→ **DATA SHOWN**:
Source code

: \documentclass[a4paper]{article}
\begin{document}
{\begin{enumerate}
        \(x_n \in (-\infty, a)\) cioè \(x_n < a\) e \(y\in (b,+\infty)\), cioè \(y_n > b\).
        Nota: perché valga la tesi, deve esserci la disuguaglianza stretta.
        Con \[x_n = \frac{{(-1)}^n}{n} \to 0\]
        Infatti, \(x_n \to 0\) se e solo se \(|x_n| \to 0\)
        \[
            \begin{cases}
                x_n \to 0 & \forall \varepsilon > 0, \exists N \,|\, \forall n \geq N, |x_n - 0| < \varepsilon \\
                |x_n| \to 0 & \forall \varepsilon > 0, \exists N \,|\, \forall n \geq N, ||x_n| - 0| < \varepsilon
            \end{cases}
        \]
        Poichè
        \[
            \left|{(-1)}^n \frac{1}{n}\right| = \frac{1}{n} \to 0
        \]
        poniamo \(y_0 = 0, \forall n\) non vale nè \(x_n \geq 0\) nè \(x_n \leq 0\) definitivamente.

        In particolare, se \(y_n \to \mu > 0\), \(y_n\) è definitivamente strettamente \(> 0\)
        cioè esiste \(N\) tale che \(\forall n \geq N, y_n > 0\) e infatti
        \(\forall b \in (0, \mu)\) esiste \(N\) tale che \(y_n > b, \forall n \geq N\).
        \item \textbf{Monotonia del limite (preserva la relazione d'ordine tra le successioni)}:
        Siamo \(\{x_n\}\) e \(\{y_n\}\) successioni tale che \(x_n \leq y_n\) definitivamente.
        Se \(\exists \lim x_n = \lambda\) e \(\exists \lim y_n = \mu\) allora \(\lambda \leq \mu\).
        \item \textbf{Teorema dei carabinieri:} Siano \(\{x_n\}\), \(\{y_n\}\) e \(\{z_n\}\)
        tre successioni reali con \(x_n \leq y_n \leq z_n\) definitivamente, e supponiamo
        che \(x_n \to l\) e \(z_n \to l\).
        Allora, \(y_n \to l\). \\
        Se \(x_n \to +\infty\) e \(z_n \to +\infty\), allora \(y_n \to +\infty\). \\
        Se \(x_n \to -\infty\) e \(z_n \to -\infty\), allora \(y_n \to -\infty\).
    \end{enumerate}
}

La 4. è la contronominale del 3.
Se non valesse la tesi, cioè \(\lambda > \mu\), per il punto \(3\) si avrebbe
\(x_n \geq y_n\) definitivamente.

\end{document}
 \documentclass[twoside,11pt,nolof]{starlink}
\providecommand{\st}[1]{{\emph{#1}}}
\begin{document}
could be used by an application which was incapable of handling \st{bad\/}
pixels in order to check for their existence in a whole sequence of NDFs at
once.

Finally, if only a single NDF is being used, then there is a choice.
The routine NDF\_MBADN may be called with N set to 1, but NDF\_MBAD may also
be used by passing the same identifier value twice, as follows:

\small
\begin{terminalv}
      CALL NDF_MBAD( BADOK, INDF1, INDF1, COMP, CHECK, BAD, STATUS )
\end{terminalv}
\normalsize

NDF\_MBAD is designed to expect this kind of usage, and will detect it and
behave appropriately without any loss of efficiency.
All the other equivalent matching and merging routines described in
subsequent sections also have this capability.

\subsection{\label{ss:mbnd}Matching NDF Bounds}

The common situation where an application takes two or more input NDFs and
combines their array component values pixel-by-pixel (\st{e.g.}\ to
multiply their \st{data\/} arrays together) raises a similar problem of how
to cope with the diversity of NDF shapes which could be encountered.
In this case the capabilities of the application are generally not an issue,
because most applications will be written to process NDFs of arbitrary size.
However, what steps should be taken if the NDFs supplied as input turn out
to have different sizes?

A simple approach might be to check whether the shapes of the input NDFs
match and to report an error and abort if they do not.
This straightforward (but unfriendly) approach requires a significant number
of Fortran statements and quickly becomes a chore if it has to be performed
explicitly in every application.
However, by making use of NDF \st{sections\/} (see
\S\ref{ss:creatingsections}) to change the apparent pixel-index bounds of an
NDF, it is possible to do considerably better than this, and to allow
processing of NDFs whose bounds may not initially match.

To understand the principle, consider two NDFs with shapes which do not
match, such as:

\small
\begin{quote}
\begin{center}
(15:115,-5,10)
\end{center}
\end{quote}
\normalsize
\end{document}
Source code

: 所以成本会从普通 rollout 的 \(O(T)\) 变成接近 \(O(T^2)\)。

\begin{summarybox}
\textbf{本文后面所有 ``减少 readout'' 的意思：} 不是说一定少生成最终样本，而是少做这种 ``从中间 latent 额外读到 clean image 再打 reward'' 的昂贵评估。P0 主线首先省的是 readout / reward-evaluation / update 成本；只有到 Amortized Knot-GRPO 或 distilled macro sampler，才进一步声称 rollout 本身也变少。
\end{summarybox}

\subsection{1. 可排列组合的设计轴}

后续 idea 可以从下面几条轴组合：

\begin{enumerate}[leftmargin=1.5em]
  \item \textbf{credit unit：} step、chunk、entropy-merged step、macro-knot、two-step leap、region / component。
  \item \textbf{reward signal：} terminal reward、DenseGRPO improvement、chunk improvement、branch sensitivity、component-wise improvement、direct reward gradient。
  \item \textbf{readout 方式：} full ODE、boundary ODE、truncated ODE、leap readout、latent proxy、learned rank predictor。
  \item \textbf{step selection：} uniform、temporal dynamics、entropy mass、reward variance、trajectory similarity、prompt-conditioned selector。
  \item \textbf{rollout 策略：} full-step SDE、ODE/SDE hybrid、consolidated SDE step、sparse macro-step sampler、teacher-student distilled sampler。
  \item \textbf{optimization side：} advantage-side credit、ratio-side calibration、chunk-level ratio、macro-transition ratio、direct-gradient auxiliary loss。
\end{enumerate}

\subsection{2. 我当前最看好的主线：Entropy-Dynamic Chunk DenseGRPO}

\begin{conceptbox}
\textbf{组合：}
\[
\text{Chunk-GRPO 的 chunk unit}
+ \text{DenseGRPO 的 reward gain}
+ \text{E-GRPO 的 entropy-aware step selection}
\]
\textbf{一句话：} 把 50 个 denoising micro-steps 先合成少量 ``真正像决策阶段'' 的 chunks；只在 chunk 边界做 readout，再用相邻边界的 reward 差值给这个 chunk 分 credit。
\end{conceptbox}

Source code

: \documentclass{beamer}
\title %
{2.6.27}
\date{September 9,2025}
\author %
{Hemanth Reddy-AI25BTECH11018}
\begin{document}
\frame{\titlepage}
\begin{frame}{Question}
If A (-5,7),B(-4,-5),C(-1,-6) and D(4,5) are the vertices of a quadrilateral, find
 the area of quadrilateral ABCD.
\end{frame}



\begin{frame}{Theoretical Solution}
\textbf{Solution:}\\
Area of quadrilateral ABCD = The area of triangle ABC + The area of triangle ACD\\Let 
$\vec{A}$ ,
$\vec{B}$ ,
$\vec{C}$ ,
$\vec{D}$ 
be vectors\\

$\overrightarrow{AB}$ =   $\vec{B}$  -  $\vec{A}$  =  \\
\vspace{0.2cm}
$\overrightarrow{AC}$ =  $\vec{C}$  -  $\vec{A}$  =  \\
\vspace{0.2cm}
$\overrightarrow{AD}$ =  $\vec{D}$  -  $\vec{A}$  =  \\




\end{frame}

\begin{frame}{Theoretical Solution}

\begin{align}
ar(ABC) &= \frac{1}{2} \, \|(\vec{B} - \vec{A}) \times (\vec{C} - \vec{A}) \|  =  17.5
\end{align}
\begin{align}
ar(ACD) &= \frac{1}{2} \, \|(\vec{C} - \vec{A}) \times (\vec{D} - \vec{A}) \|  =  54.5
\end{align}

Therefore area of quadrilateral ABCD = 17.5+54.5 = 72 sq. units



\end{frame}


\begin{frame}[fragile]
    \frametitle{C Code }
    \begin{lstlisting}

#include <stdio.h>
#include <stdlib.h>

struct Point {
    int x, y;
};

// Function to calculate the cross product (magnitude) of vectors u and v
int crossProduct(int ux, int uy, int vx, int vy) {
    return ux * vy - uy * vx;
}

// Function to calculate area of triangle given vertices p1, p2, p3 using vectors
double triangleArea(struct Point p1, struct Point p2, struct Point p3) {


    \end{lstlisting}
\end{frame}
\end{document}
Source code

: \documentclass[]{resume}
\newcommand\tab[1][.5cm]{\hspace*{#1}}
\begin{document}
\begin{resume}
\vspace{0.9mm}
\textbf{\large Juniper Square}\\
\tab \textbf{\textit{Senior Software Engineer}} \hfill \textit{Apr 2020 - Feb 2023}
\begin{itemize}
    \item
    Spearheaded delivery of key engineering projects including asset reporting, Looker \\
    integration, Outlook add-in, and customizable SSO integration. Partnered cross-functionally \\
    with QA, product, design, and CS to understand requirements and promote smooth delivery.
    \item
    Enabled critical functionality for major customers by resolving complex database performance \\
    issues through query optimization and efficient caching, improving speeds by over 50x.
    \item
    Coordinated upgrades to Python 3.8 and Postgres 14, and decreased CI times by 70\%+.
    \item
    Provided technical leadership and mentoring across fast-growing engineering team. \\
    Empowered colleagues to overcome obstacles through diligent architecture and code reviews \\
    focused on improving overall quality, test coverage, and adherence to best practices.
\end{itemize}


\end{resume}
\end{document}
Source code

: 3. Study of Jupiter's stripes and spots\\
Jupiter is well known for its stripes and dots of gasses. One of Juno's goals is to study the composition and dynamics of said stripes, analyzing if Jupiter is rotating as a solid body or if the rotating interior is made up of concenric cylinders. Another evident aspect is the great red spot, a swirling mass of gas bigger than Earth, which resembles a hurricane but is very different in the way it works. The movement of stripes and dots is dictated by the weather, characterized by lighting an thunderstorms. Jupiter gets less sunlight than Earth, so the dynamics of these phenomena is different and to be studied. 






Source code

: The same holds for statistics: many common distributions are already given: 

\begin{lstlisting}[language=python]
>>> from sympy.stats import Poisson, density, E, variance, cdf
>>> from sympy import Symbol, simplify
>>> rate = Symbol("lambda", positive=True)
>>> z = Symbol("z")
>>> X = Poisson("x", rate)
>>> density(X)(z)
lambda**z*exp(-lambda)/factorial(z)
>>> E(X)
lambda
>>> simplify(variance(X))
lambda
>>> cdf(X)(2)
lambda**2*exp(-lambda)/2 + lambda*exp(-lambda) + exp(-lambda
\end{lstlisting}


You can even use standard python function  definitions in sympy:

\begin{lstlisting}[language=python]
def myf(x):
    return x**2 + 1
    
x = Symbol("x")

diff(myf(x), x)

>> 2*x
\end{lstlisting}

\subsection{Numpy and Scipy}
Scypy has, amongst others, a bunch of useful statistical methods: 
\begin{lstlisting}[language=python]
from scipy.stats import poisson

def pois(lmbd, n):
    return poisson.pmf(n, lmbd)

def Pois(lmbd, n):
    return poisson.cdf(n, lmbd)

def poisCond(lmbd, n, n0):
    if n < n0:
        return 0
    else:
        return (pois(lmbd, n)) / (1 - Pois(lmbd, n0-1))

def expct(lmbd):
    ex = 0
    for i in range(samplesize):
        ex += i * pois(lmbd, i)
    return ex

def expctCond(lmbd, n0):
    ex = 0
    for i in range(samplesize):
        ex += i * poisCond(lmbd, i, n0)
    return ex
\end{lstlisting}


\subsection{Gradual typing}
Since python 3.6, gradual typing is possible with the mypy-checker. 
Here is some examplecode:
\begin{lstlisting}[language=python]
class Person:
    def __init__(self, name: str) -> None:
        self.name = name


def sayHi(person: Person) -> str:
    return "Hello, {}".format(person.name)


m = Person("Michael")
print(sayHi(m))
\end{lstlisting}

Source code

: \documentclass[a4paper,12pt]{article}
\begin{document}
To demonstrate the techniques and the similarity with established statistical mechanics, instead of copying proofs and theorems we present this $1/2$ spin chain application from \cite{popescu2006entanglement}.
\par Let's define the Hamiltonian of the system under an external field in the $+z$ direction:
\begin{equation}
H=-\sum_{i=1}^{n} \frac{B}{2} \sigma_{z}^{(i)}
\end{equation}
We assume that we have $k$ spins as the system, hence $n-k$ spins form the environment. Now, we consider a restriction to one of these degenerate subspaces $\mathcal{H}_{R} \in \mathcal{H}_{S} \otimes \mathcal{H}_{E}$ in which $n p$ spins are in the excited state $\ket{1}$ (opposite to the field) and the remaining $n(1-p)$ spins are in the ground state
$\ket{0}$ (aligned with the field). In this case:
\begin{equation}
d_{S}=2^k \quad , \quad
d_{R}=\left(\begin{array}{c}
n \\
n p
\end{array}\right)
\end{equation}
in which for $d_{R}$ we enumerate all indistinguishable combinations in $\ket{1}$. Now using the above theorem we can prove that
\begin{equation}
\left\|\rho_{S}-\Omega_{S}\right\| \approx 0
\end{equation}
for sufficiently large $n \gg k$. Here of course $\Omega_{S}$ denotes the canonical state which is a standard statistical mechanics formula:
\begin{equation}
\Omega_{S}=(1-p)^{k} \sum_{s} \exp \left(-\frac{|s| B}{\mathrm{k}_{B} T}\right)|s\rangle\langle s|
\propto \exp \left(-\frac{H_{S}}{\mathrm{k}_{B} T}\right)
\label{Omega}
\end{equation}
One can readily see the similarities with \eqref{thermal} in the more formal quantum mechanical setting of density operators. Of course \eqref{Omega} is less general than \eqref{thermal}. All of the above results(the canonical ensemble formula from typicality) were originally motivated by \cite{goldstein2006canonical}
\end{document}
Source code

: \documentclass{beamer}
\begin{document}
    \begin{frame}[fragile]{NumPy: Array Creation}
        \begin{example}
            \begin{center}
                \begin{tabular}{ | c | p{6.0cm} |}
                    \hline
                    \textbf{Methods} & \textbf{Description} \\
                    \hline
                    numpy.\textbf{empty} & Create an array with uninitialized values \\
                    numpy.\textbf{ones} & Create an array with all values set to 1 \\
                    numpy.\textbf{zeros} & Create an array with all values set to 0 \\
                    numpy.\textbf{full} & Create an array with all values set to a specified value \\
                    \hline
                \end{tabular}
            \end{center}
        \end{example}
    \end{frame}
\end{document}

→ **BRIEF**:
The word is "import". Copy every line above where it appears.

→ **REPLY TO THE TASK**:
>>> from sympy.stats import Poisson, density, E, variance, cdf
>>> from sympy import Symbol, simplify
from scipy.stats import poisson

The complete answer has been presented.